In una città del Sud, una Sicilia evidente ma mai nominata, vengono uccisi alcuni magistrati. Delle indagini è incaricato l’ispettore Rogas, che dopo aver scartato varie ipotesi si occupa dei risvolti politici del caso. Nonostante il controllo della squadra politica, Rogas continua le indagini anche a Roma, città in cui i delitti si sono spostati, e scopre che gli omicidi fanno parte di un piano eversivo dell’estrema destra. Vorrebbe informarne il segretario del PCI, ma il potere sa sempre come proteggere sé stesso e occultare ciò che non desidera si scopra.
Note a margine
La strategia della tensione e la longa manus dello Stato dietro gli attentati che scuotevano l’Italia negli anni ’70 in uno scomodo film di Rosi (tratto da Il contesto di Leonardo Sciascia, adattato dal regista con Lino Jannuzzi e Tonino Guerra) che parte come un giallo e diventa un thriller politico dalle venature quasi apocalittiche, comunque inquietanti.
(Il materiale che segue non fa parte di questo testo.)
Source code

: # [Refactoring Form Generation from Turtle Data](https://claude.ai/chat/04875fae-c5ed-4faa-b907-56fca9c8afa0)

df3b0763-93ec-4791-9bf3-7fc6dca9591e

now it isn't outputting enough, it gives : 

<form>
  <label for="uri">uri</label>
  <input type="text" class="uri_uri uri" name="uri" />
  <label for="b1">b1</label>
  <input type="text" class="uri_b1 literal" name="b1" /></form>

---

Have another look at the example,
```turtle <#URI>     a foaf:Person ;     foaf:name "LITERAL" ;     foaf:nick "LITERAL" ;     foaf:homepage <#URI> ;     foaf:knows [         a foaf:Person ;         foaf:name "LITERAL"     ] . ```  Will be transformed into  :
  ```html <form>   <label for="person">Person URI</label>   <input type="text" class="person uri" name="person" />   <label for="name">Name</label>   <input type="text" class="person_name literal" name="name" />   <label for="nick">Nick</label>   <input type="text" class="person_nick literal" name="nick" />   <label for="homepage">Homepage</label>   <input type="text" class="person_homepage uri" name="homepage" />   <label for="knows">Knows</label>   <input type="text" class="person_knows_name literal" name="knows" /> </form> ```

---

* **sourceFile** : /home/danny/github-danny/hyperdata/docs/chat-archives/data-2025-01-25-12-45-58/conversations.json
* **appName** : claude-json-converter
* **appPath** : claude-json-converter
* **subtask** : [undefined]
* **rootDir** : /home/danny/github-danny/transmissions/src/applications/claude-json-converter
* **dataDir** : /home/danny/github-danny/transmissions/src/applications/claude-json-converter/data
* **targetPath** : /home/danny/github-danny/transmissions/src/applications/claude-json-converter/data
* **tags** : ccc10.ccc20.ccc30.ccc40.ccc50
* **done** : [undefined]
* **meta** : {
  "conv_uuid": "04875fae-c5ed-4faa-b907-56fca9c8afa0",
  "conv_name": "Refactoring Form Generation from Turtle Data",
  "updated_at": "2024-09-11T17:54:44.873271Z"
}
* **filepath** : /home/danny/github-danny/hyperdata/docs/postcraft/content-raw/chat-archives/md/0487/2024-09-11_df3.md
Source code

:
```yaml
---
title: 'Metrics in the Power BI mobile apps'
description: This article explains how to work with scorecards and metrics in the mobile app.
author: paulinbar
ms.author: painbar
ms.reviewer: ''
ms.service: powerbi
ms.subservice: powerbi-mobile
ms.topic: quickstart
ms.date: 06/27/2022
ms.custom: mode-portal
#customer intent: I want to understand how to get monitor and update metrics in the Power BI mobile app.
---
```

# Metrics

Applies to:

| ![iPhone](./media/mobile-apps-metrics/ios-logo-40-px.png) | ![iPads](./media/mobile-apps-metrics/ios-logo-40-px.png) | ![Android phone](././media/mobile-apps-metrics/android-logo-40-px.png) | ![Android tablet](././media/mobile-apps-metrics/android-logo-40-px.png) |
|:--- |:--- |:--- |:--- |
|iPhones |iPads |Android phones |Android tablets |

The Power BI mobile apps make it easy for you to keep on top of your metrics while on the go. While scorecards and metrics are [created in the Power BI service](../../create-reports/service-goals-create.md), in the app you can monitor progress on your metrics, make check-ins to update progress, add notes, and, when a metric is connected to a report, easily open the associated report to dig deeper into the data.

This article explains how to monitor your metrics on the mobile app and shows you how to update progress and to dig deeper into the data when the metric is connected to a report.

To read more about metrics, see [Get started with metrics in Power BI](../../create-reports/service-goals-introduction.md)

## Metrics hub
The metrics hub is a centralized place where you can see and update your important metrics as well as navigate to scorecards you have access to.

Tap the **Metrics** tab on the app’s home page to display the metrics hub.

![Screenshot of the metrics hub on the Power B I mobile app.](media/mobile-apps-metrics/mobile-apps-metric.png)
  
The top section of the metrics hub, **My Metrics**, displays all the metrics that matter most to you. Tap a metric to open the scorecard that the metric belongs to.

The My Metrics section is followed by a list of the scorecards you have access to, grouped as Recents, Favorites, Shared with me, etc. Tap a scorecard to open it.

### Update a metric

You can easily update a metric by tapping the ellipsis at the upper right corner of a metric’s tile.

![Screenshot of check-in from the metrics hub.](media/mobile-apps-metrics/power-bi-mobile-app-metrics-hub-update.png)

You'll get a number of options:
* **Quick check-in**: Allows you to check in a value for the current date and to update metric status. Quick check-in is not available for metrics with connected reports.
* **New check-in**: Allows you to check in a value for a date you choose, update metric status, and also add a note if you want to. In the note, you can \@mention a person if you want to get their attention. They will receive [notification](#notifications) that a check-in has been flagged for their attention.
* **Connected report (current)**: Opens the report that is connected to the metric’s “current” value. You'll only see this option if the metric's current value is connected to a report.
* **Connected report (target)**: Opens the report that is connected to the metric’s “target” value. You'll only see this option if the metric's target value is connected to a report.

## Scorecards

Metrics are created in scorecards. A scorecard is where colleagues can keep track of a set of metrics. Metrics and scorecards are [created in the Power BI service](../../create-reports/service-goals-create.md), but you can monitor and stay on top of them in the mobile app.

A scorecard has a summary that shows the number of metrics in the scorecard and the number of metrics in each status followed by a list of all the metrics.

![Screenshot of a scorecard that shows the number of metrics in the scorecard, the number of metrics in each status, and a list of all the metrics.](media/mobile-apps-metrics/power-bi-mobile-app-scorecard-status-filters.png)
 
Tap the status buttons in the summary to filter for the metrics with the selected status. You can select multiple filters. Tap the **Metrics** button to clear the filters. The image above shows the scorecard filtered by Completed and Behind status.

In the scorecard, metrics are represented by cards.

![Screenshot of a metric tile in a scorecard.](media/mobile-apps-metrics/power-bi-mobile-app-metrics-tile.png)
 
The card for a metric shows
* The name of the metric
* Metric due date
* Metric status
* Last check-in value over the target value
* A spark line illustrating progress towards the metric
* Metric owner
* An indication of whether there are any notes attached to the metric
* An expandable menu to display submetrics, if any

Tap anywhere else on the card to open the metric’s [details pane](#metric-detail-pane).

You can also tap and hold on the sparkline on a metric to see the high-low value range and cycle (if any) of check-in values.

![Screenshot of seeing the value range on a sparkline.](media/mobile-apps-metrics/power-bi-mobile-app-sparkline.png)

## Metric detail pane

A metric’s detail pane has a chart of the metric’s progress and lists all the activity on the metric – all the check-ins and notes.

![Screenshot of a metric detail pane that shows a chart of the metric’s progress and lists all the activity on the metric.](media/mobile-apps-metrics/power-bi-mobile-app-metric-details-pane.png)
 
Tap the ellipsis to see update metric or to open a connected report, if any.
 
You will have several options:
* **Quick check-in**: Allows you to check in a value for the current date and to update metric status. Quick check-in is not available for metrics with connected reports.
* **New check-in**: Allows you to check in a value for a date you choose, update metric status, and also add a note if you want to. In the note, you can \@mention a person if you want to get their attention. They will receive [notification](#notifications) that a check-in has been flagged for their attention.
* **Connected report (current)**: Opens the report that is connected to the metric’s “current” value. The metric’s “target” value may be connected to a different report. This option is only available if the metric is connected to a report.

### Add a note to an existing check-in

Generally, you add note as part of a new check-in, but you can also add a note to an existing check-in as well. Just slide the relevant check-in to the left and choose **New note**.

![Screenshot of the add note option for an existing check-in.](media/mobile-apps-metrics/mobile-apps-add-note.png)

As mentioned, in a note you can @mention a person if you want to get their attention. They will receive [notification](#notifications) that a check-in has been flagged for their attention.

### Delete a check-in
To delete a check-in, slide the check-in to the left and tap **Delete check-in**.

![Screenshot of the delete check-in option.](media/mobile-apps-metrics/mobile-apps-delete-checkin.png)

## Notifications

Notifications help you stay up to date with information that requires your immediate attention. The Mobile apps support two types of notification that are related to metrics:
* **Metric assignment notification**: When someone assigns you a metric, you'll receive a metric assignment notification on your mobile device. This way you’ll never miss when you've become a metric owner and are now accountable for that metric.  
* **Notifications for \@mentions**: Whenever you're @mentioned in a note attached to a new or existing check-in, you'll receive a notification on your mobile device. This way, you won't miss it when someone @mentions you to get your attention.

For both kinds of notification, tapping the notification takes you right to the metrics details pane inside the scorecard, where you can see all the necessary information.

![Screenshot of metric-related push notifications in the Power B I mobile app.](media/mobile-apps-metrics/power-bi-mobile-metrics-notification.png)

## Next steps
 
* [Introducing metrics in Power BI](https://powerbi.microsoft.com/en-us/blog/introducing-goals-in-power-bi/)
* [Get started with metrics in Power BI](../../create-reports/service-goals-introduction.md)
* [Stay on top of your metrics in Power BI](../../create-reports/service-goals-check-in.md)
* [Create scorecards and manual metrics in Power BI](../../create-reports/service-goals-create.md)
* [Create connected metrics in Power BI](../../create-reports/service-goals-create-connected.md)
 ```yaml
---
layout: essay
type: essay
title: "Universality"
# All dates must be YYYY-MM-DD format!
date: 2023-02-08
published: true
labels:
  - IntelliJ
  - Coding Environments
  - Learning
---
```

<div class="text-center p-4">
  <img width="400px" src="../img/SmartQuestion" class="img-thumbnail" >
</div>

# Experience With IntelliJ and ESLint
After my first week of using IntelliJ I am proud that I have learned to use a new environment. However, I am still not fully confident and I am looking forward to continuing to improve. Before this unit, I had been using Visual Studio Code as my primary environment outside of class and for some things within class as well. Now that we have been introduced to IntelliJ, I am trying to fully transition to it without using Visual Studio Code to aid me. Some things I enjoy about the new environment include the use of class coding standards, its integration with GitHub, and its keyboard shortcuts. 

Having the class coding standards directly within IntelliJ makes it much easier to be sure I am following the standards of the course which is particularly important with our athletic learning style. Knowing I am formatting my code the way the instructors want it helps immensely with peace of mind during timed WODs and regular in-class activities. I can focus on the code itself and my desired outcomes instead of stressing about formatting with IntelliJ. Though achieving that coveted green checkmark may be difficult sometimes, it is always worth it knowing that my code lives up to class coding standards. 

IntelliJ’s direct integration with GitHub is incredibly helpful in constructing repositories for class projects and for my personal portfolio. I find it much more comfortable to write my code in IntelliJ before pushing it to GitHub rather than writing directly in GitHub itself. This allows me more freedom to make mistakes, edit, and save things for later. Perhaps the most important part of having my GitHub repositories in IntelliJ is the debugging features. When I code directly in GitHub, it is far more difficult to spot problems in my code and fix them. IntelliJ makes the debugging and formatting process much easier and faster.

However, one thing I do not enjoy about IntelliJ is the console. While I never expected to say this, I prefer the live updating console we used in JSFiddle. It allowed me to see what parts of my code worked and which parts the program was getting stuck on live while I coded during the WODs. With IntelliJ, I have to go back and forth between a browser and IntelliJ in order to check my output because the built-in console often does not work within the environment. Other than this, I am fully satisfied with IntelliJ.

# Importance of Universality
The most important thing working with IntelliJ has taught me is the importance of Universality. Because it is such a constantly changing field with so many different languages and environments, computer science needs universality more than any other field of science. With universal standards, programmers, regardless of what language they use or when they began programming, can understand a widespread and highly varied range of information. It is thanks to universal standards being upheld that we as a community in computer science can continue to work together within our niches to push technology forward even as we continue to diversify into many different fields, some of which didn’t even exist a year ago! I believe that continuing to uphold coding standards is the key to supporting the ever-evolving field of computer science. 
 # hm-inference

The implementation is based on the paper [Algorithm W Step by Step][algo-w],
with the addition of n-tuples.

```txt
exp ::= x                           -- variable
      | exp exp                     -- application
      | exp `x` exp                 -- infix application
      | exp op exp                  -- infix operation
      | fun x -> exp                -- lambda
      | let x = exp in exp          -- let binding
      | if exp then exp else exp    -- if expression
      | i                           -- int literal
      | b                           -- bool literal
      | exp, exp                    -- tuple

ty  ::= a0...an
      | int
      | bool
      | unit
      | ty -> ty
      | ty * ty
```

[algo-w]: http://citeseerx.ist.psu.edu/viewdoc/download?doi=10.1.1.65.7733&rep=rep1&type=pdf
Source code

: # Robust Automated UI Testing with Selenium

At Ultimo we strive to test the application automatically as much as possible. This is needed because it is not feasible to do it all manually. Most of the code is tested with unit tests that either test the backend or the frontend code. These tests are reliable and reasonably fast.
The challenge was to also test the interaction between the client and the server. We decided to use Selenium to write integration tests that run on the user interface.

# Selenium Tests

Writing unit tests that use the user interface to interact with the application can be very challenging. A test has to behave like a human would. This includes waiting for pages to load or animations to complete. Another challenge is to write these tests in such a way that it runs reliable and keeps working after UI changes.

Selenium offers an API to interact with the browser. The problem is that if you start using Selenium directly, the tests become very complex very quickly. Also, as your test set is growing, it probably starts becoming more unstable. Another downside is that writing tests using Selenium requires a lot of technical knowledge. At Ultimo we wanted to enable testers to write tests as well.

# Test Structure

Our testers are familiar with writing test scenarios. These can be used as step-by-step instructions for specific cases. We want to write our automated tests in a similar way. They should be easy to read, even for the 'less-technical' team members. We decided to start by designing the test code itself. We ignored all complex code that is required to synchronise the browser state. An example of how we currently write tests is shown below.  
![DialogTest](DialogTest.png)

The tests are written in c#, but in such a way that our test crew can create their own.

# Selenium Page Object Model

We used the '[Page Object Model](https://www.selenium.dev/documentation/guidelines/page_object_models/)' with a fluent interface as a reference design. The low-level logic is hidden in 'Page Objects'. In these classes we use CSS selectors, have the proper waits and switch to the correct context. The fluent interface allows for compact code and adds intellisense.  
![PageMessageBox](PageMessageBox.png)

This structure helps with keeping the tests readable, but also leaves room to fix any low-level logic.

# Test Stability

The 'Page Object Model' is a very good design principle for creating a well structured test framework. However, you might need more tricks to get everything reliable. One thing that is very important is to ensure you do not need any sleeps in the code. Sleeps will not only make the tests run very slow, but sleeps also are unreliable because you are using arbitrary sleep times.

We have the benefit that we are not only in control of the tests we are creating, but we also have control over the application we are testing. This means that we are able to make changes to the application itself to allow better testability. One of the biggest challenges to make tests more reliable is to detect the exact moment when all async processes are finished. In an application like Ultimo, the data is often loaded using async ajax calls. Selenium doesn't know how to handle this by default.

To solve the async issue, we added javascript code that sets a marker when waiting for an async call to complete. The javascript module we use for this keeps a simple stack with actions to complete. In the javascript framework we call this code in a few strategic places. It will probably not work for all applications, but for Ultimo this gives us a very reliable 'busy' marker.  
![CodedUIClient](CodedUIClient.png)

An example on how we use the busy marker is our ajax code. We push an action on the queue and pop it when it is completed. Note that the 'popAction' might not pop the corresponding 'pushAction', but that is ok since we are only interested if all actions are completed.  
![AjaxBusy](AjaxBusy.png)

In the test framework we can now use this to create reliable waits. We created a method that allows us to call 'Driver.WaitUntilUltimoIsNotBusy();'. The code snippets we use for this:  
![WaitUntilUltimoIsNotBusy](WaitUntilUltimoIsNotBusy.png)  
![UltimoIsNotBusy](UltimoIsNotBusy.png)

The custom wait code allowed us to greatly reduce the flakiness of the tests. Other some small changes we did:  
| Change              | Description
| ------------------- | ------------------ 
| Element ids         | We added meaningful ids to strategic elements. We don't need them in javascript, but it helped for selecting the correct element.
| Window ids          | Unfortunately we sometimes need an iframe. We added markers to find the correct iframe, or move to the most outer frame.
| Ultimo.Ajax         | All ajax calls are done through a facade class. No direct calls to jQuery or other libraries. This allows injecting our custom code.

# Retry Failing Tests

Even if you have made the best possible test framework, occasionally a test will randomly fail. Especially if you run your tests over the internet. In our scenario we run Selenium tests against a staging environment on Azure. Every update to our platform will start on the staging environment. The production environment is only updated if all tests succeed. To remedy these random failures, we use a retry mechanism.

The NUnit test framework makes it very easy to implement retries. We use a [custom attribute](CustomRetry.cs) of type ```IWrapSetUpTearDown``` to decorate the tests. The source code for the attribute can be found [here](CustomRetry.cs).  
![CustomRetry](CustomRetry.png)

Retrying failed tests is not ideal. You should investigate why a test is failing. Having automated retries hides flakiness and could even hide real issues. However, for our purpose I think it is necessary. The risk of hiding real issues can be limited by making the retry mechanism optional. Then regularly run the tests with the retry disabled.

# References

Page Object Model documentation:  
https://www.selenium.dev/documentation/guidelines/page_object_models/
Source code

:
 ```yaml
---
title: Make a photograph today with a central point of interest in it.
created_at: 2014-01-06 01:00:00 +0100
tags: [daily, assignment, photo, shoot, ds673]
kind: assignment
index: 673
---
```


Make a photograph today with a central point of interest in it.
La mostruosità del potere, l’eversione nel seno dello Stato che diede vita alle stragi di piazza Fontana e al successivo tentato golpe Borghese, diventano materia incandescente nelle mani di Rosi che sfrutta tutta la sua precisione di narratore d’inchiesta nell’usare il materiale e l’attualità di quegli anni di piombo per lanciare un preciso atto d’accusa contro i colpevoli delle cosiddette stragi di Stato e dei loro oppositori, pavidi e collusi con il potere.
Un film metaforico e concreto al tempo stesso, presentato fuori concorso al Festival di Cannes, un film che oltre al primo ruolo di Lino Ventura in un film italiano, allinea cameo di livello come quello di Alfonso Gatto come signor Nocio, Florestano Vancini come segretario del PCI, oltre agli artisti Renato Guttuso, Mario Schifano e Mario Ceroli come collaboratori alla scenografia.
Vinse 2 David di Donatello, al film (ex-aequo con Amici miei) e alla regia, oltre a 5 candidature ai Nastri d’argento.